In recent months, many establishments in Korea such as schools, dormitories and offices require regular PCR tests from its students, residents and employees in order to prevent spread of Covid-19. I was tested a few days ago as required by my student dormitory. I received my PCR test at Nonsan Public Health Centre where tests are free for all, including foreigners. If you are scheduled to receive a PCR test in Korea, read on to learn what it is like. It takes less than 5 minutes and is very simple to complete!
What is the Covid-19 PCR Test?
A PCR (polymerase chain reaction) test involves a throat and nose swab sample which is analysed for the presence of genetic material from a virus, which can be detected before a person develops symptoms. It is different from lateral flow (or home) Covid-19 tests that provide instant results, as analysis is carried out in a laboratory. However, they are far more accurate than lateral flow tests.
Where can I get a PCR test in Korea?
There are several Covid-19 test stations across Korea. They are located in hospitals, medical centres, public health centres as well as temporary stations in accessible areas like shopping streets, plazas and parks.
To find a station close to you, check out the full list of Covid-19 test stations at the Korean Ministry of Health and Welfare website.
- Go to http://ncov.mohw.go.kr/en/
- Hover over “About Covid-19” and click “Covid-19 Response” in the dropdown tab
- Scroll down to the “Covid-19 Screening Stations” section and click the hyperlink
- You will be taken to > this page < and will need to use your browser’s translate option in order to translate the page to English.
- Type your city or county into the search bar to find local stations
If you have no symptoms, you can visit the temporary screening stations which are usually the most convenient. If you do have symptoms, you must call 1339 as soon as possible.

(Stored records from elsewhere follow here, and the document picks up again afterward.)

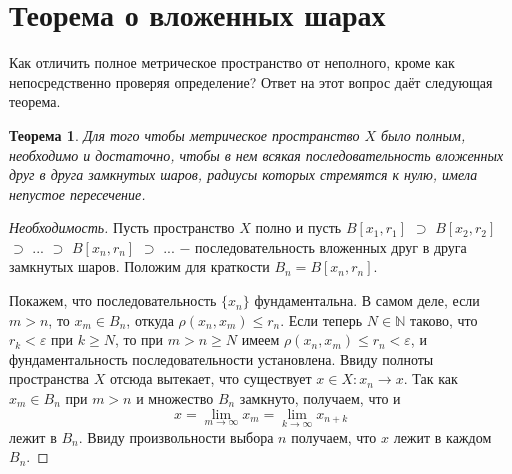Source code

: \documentclass{article}
\newtheorem{theorem}{Теорема}[section]
\begin{document}
\section{Теорема о вложенных шарах}

Как отличить полное метрическое пространство от неполного, кроме как непосредственно проверяя определение? Ответ на этот вопрос даёт следующая теорема.

\begin{theorem}
Для того чтобы метрическое пространство \(X\) было полным, необходимо и достаточно, чтобы в нем всякая последовательность вложенных друг в друга замкнутых шаров, радиусы которых стремятся к нулю, имела непустое пересечение.
\end{theorem}

\begin{proof}[Необходимость]
Пусть пространство \(X\) полно и пусть \(B[x_1, r_1]\) \(\supset\) \(B[x_2, r_2]\) \(\supset\) ... \(\supset\) \(B[x_n, r_n]\) \(\supset\) ... \(-\) последовательность вложенных друг в друга замкнутых шаров. Положим для краткости \(B_n = B[x_n, r_n]\).

Покажем, что последовательность \(\{x_n\}\) фундаментальна. В самом деле, если \(m > n\), то \(x_m \in B_n\), откуда \(\rho(x_n, x_m) \leq r_n\). Если теперь \(N \in \mathbb{N}\) таково, что \(r_k < \varepsilon\) при \(k \geq N\), то при \(m > n \geq N\) имеем \(\rho(x_n, x_m) \leq r_n < \varepsilon\), и фундаментальность последовательности установлена. Ввиду полноты пространства \(X\) отсюда вытекает, что существует \(x \in X : x_n \to x\). Так как \(x_m \in B_n\) при \(m > n\) и множество \(B_n\) замкнуто, получаем, что и
\[
x = \lim\limits_{m \to \infty} {x_m} = \lim\limits_{k \to \infty} {x_{n + k}}
\]
лежит в \(B_n\). Ввиду произвольности выбора \(n\) получаем, что \(x\) лежит в каждом \(B_n\).
\end{proof}
\end{document}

In an emergency always call 119
Covid-19 PCR Test @ Nonsan Public Health Center
So, what was my experience of getting a Covid-19 PCR Test in Korea? Well, I chose the Nonsan Public Health Center screening clinic as I could go conveniently. I attended shortly after the lunch rush, when there were only a few people waiting to be tested
- They provided me with a form to fill out with my name, date of birth, gender, address, school, mobile number, presence/absence of symptoms and reason for getting the PCR test. I then submitted the form to the staff at the counter inside the clinic.
- I was handed a swab test kit and directed to the testing booths. Inside the testing booth was the nurse, whom I gave the kit to. She inserted the swab into my mouth and rubbed it on the back of my throat for a few seconds. She then inserted the swab up my nose and turned it for a few seconds. It was quite uncomfortable but it only lasts a few seconds.
- After that, I was allowed to leave. The next day at 9am, I received a text message confirming that my PCR test result was negative. And that’s it!
This was the second time I’ve had a Covid-19 PCR test in Korea. The first one was at a private hospital that I had to pay for. This time, the test was free and located at an easily accessible public health center close to my dormitories. However, the test process was identical both times. The nasal swab felt very uncomfortable but was quick. I was very grateful that the test was free and I highly recommend going at off-peak times if you can.
If you need a medical certificate of PCR result, contact the screening center first to see whether they provide one. In my case, I was only sent a text to confirm my result, which was acceptable for my dormitory requirements. However, your institution may require a certificate.